I welcome Ms Murphy and Mr. Dowling. It is a really exciting project and they have given us a lot of food for thought, which will, it is to be hoped, prompt some of us to make a few phone calls and connections with people we know in various parts of the world. There are 50,000 connectors. Where, geographically, is the group making the most progress? Is it in the UK, US, Australia or elsewhere? Is IDA Ireland interested in companies of a particular size? Where is the line drawn between large and small companies? Is it based on potential employment levels? What means of making connections works best in the various locations? Reference was made to various sporting organisations.
Ms Joanna Murphy:
Our connector spread is everywhere. We have connectors in parts of the world I have not even heard of. In terms of our company success, we are primarily, but not exclusively, talking about North America. We had an announcement of seven or 15 jobs this week by a Japanese company called SMK. It is small, sustainable and succinct, exactly what is needed.

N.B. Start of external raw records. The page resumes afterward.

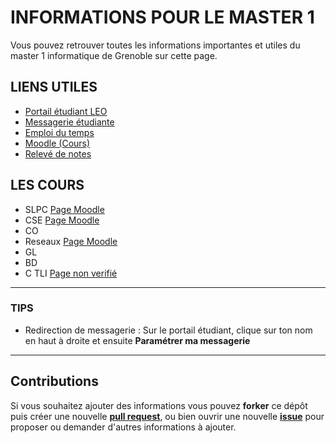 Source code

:# INFORMATIONS POUR LE MASTER 1

Vous pouvez retrouver toutes les informations importantes et utiles du master 1 informatique de Grenoble sur cette page.

## LIENS UTILES

* [Portail étudiant LEO](https://leo.univ-grenoble-alpes.fr)
* [Messagerie étudiante](https://webmail.etu.univ-grenoble-alpes.fr)
* [Emploi du temps](http://redirect.univ-grenoble-alpes.fr/ADE_ETUDIANTS_IM2AG)
* [Moodle (Cours)](https://im2ag-moodle.e.ujf-grenoble.fr)
* [Relevé de notes](http://rvn.grenet.fr/uga/)

## LES COURS

* SLPC [Page Moodle](https://im2ag-moodle.e.ujf-grenoble.fr/course/view.php?id=243)
* CSE [Page Moodle](https://im2ag-moodle.e.ujf-grenoble.fr/course/view.php?id=104)
* CO 
* Reseaux [Page Moodle](https://im2ag-moodle.e.ujf-grenoble.fr/course/view.php?id=85)
* GL
* BD
* C TLI [Page non verifié](http://iihm.imag.fr/blanch/m1/tli/)

***

### TIPS
* Redirection de messagerie : Sur le portail étudiant, clique sur ton nom en haut à droite et ensuite **Paramétrer ma messagerie**

***

## Contributions

Si vous souhaitez ajouter des informations vous pouvez **forker** ce dépôt puis créer une nouvelle [**pull request**](https://github.com/Plinz/IM2AG_M1_Info/compare), ou bien ouvrir une nouvelle [**issue**](https://github.com/Plinz/IM2AG_M1_Info/issues/new) pour proposer ou demander d'autres informations à ajouter.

In terms of the relationship with IDA Ireland, it is delighted to work with us on projects of any size. There is no breakdown of how many jobs it or we work on. We bring to the table things it did not know about. If it is a small project, it is better that ConnectIreland sees it through to the end, but very often, such as the case with Pepper, we would deal with larger companies. There is nothing to preclude us from that. As we work in partnership with IDA Ireland, we cultivate the leads together, which gives Ireland the very best chance of delivering success in a professional manner.
Ms Joanna Murphy:
Yes, of course. St. Patrick's Day was a wonderful opportunity because it has a tangible output. ConnectIreland travelled with the Minister of State with responsibility for the diaspora. One cannot have enough people, so we tried to equip, in every way that we could, all of the Ministers who travelled with information and to remind them that if an opportunity came up that they should pass it along to us. We just left a meeting with the Minister of State with responsibility for the diaspora with that same focus.
Mr. Tom Dowling:
In terms of the council representatives, we gave them ammunition also. We had them prepared also and gave them information. I understand we sent out the magazine the committee has received. We discussed obstacles. The obstacle is that people will leave the information after they have heard it and become excited, but we are trying to keep that excitement going. That is what today is about, namely, making sure more people know, as a part of a by-word of activity, that everybody, no matter where they are from, can get involved in this and provide assistance.
I thank Ms Murphy and Mr. Dowling for their attendance and for engaging with the committee. We look forward to hearing of their further successes. I congratulate them on their achievements to date.
We will suspend for a few minutes to allow our next guests to take their seats and we will resume in private session. Is that agreed? Agreed.